### [EXERCISE BRIEF]
From the top of the entries below through the line containing "dimensões $150\times 65$", return every line exactly as written, please, and stop there.
-------- RECORDS FOR THE EXERCISE
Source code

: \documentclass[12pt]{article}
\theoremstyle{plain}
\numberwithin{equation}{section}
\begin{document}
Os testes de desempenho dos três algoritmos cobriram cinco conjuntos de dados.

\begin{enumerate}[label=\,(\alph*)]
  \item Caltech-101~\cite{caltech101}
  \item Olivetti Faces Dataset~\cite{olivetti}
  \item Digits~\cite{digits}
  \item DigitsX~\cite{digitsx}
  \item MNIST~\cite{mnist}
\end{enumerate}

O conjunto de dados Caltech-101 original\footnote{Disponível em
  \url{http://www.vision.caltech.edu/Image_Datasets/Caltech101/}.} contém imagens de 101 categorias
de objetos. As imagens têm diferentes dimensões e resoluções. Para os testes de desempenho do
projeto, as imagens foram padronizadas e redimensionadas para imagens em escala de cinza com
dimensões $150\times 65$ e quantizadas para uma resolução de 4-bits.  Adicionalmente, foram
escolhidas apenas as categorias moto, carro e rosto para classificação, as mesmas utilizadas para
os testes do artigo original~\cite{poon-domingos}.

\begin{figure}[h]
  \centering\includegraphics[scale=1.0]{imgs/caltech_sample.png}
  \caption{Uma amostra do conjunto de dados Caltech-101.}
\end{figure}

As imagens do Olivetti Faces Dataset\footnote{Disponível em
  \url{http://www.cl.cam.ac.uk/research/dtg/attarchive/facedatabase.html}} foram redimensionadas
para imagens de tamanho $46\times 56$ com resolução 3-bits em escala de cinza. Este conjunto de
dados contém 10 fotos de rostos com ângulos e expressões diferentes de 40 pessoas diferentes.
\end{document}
----------------
### [TASK RESULT]
Source code

: \documentclass[12pt]{article}
\theoremstyle{plain}
\numberwithin{equation}{section}
\begin{document}
Os testes de desempenho dos três algoritmos cobriram cinco conjuntos de dados.

\begin{enumerate}[label=\,(\alph*)]
  \item Caltech-101~\cite{caltech101}
  \item Olivetti Faces Dataset~\cite{olivetti}
  \item Digits~\cite{digits}
  \item DigitsX~\cite{digitsx}
  \item MNIST~\cite{mnist}
\end{enumerate}

O conjunto de dados Caltech-101 original\footnote{Disponível em
  \url{http://www.vision.caltech.edu/Image_Datasets/Caltech101/}.} contém imagens de 101 categorias
de objetos. As imagens têm diferentes dimensões e resoluções. Para os testes de desempenho do
projeto, as imagens foram padronizadas e redimensionadas para imagens em escala de cinza com
dimensões $150\times 65$ e quantizadas para uma resolução de 4-bits.  Adicionalmente, foram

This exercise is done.